TASK: Find the line containing "JSON value & Java type \\" in the material below; copy that line and all following lines exactly.

• • •

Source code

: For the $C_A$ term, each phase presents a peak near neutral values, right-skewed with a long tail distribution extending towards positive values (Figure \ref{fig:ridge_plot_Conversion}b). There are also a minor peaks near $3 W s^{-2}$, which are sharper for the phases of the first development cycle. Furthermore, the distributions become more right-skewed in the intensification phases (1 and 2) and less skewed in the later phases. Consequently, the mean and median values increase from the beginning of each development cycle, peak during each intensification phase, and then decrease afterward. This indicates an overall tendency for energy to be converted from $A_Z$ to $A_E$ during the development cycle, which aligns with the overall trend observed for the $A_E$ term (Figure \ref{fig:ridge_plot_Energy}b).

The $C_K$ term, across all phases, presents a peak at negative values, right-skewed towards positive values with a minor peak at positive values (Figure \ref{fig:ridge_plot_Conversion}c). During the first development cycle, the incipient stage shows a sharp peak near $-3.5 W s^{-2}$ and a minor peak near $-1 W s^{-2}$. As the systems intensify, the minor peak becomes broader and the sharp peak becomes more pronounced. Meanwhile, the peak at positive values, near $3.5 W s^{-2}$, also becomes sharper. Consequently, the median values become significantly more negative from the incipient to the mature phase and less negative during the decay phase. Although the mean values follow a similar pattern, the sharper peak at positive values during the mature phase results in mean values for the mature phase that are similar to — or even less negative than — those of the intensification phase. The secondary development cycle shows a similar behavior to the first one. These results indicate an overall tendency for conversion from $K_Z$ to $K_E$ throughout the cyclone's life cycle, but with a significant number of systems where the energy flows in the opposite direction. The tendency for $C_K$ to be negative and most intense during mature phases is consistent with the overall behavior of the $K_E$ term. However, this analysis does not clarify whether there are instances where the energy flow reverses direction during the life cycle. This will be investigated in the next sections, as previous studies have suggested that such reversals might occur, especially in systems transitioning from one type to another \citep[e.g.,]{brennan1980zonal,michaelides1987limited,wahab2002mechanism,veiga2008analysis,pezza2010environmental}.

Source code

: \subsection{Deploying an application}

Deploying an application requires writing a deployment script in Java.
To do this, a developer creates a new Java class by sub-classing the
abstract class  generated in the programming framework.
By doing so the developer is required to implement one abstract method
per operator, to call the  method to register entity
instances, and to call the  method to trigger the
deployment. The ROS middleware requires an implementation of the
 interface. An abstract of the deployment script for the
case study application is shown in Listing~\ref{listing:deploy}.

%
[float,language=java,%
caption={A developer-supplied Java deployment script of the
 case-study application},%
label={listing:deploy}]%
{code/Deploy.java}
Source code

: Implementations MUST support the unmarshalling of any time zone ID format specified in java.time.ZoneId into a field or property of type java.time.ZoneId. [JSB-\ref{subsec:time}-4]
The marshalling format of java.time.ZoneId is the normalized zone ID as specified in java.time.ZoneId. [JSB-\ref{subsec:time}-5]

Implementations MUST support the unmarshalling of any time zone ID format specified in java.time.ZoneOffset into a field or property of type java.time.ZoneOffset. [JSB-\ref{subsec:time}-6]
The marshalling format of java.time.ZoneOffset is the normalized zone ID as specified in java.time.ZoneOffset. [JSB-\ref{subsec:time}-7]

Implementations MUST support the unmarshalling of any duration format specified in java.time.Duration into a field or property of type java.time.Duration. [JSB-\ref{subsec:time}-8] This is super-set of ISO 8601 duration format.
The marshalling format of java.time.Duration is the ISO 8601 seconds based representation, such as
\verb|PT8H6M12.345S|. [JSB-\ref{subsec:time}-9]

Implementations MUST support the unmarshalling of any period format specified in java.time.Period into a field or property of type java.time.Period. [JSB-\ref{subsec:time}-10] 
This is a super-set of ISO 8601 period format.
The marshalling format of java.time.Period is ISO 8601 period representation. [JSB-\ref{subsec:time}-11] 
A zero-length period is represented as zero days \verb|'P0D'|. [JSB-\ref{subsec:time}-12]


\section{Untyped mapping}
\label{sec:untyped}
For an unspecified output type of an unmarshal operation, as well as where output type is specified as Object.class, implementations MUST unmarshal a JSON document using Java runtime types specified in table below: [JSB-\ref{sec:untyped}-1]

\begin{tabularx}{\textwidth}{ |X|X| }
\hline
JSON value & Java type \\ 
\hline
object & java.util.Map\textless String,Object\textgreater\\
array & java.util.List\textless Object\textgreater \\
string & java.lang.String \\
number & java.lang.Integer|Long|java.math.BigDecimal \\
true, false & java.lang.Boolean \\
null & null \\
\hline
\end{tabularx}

• • •

EXERCISE RESULT:
JSON value & Java type \\ 
\hline
object & java.util.Map\textless String,Object\textgreater\\
array & java.util.List\textless Object\textgreater \\
string & java.lang.String \\
number & java.lang.Integer|Long|java.math.BigDecimal \\
true, false & java.lang.Boolean \\
null & null \\
\hline
\end{tabularx}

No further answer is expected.